Question

A circular coil of one turn carries a current I. The same wire is then bent to form a small circular coil of 2 turns and the same current is passed through it. What is the relation between the fields at the centre of the coils in the second and first case?
A. $B_2 = B_1$
B. $B_2 = 2B_1$
C. $B_2 = \dfrac{B_1}{2}$
D. $B_2 = 4B_1$

Answer 1

Hint: Ampere's law states that line integral of magnetic field taken along a closed loop is equal to $\mu_0$ times the current and enclosed in the loop. Therefore, we can draw an imaginary loop of any radius around a conductor and find the magnitude of the magnetic field produced by it.

Formula used:
The magnetic field at the centre of a current carrying circular coil is.
$B = \dfrac{\mu_0 2NI}{r}$
Where N is the number of turns and r is the radius of the coil.

Complete answer:
We assume that the radius of a single turn coil is R and the radius of a coil with two turns is r. The relation between the two can be obtained as:

$2 \pi R = 2 \times (2 \pi r)$
R = 2r

If we consider the coil with single turn and draw a closed loop of radius R, passing through the centre around it, then with the help of ampere's law we can write:
$B_1 \times 2 \pi R = \mu_0 I$
Or,
$B_1 = \dfrac{\mu_0 I}{2 \pi R}$

Now for the case of small coil with two turns, we write NI in place of I (or 2I in our case) and substitute the R in the above formula, we get:
$B_2 = \dfrac{\mu_0 4 I}{2 \pi r}$
Substituting the value of $B_1$ obtained previously into this gives us:
$B_2 = 4 B_1$

Additional Information:
The magnetic field at the centre of the circular loop can also be found by the use of Biot-Savart law.
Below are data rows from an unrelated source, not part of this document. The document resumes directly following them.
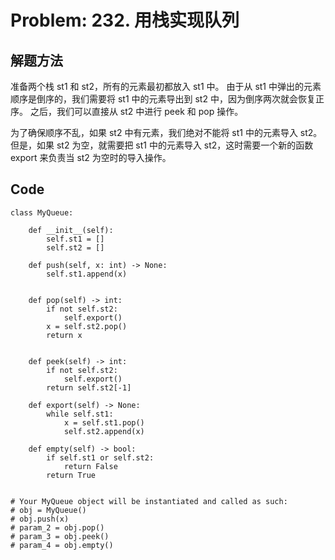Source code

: # Problem: 232. 用栈实现队列

## 解题方法

准备两个栈 st1 和 st2，所有的元素最初都放入 st1 中。
由于从 st1 中弹出的元素顺序是倒序的，我们需要将 st1 中的元素导出到 st2 中，因为倒序两次就会恢复正序。
之后，我们可以直接从 st2 中进行 peek 和 pop 操作。

为了确保顺序不乱，如果 st2 中有元素，我们绝对不能将 st1 中的元素导入 st2。
但是，如果 st2 为空，就需要把 st1 中的元素导入 st2，这时需要一个新的函数 export 来负责当 st2 为空时的导入操作。

## Code
```Python3
class MyQueue:

    def __init__(self):
        self.st1 = []
        self.st2 = []

    def push(self, x: int) -> None:
        self.st1.append(x)


    def pop(self) -> int:
        if not self.st2:
            self.export()
        x = self.st2.pop()
        return x


    def peek(self) -> int:
        if not self.st2:
            self.export()
        return self.st2[-1]
    
    def export(self) -> None:
        while self.st1:
            x = self.st1.pop()
            self.st2.append(x)

    def empty(self) -> bool:
        if self.st1 or self.st2:
            return False
        return True


# Your MyQueue object will be instantiated and called as such:
# obj = MyQueue()
# obj.push(x)
# param_2 = obj.pop()
# param_3 = obj.peek()
# param_4 = obj.empty()
```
The angle between the current element and r will be a right angle always. The 'formula used' section here contains the result from that derivation. The difference between that formula and the one obtained using ampere's law is that Biot-Savart produces the total magnetic field due to the whole coil while ampere's law is a good alternative to it for the sake of comparison in our case.

Note:
We can also draw a circular loop of radius r for the case of a smaller coil and derive the required expression $B_2$ by using ampere's law. In this case, the current enclosed will be twice of I because there are two turns.